El Gobierno estableció aumentos escalonados hasta abril de 2027, cuando el Salario Mínimo, Vital y Móvil llegará a $437.000. La cifra quedó incluso por debajo de la propuesta que habían presentado los empresarios en el Consejo del Salario y muy lejos del reclamo de las centrales sindicales.
El Gobierno de Javier Milei resolvió fijar por decreto el nuevo Salario Mínimo, Vital y Móvil (SMVM), luego del fracaso de las negociaciones en el Consejo del Salario. El esquema establece una serie de aumentos escalonados desde septiembre de este año hasta abril de 2027, pero el resultado final deja al piso salarial en $437.000, un monto que se mantiene por debajo de la línea de indigencia.
La decisión se conoció este miércoles y volvió a dejar en evidencia la distancia entre las demandas sindicales y el criterio adoptado por el Ejecutivo. El nuevo esquema contempla pequeñas subas mensuales y llevará el salario mínimo desde los actuales $376.600 hasta los $437.000 en abril del año próximo.
La particularidad de esta nueva decisión es que el Gobierno terminó estableciendo un incremento incluso inferior al que habían ofrecido las cámaras empresarias durante la fallida negociación. La propuesta patronal contemplaba un aumento inicial del 1,8% en septiembre y luego incrementos del 1,7% mensual hasta abril de 2027, con los que el SMVM hubiera alcanzado aproximadamente $430.700.
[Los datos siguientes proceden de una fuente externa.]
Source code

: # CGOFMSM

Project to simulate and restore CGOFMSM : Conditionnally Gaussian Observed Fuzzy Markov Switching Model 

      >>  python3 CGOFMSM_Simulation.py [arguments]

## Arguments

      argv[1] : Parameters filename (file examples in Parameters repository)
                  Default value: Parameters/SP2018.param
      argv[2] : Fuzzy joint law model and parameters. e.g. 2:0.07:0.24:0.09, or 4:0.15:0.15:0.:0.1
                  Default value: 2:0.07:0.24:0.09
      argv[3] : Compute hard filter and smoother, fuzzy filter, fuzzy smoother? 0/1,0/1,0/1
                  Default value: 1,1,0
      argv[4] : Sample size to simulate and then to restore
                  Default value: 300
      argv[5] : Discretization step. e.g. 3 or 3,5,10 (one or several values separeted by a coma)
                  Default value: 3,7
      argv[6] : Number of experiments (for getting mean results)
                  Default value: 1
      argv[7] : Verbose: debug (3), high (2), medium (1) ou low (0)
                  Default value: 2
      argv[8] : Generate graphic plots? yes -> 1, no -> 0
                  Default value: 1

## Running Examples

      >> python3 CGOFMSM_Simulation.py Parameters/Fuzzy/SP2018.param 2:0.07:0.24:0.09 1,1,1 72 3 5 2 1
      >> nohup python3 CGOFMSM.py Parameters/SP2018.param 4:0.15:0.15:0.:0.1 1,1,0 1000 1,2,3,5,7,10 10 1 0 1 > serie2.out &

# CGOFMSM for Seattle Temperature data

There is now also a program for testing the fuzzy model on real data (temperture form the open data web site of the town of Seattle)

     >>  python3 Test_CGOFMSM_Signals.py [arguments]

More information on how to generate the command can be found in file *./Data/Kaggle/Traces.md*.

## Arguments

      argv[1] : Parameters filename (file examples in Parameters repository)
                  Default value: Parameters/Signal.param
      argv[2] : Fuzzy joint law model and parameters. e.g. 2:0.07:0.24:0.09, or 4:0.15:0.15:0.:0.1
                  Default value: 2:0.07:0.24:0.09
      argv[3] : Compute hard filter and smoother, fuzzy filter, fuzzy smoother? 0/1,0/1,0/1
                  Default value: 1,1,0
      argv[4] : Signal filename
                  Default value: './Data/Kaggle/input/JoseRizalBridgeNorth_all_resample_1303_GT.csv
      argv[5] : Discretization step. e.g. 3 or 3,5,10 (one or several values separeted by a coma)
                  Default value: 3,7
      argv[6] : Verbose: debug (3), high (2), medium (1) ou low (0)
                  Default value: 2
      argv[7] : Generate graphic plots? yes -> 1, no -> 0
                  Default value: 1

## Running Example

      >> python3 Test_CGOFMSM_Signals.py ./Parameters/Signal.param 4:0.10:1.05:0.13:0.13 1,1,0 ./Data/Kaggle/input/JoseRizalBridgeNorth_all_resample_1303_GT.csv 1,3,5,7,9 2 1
Un salario que no alcanza para salir de la indigencia
El monto definido por el Ejecutivo vuelve a dejar al salario mínimo por debajo del valor de la canasta básica alimentaria que determina la línea de indigencia. De acuerdo con los datos difundidos tras la oficialización, los $437.000 previstos para abril de 2027 equivalen a menos de una cuarta parte de una canasta básica alimentaria para una familia tipo.
La situación representa además una fuerte pérdida del poder adquisitivo del salario mínimo durante los últimos años. Según los relevamientos citados en el marco de la discusión del Consejo del Salario, el SMVM perdió más del 40% de su poder de compra respecto de noviembre de 2023.
El salario mínimo no funciona únicamente como referencia para quienes efectivamente cobran ese monto. También tiene impacto sobre distintas prestaciones y beneficios vinculados al mundo laboral y social, por lo que su deterioro repercute más allá del universo de trabajadores alcanzados directamente por el SMVM.
El reclamo sindical quedó muy lejos
Durante las negociaciones, las centrales sindicales habían reclamado una recomposición mucho mayor. La CGT, la CTA y la CTA Autónoma plantearon llevar el salario mínimo a alrededor de $911.000 de manera inmediata y alcanzar los $993.000 en diciembre, con el objetivo de recuperar parte del poder adquisitivo perdido.
Las organizaciones sindicales denunciaron además que el Consejo del Salario se convirtió en una instancia sin capacidad real de negociación y cuestionaron que, ante la falta de acuerdo, el Ejecutivo termine definiendo unilateralmente el nuevo piso salarial.
El escenario se repite luego de que las centrales obreras abandonaran la reunión del Consejo del Salario de agosto en rechazo a la propuesta empresaria. En aquella instancia, los representantes sindicales reclamaron una recomposición sustancialmente mayor, mientras que las cámaras patronales plantearon aumentos que apenas permitían superar los $400.000 hacia 2027.
Con la decisión oficial, el Gobierno vuelve a establecer el salario mínimo sin consenso entre trabajadores y empleadores. Y lo hace con un piso salarial que, aun después de los aumentos previstos, no alcanzará para cubrir las necesidades alimentarias básicas de una familia.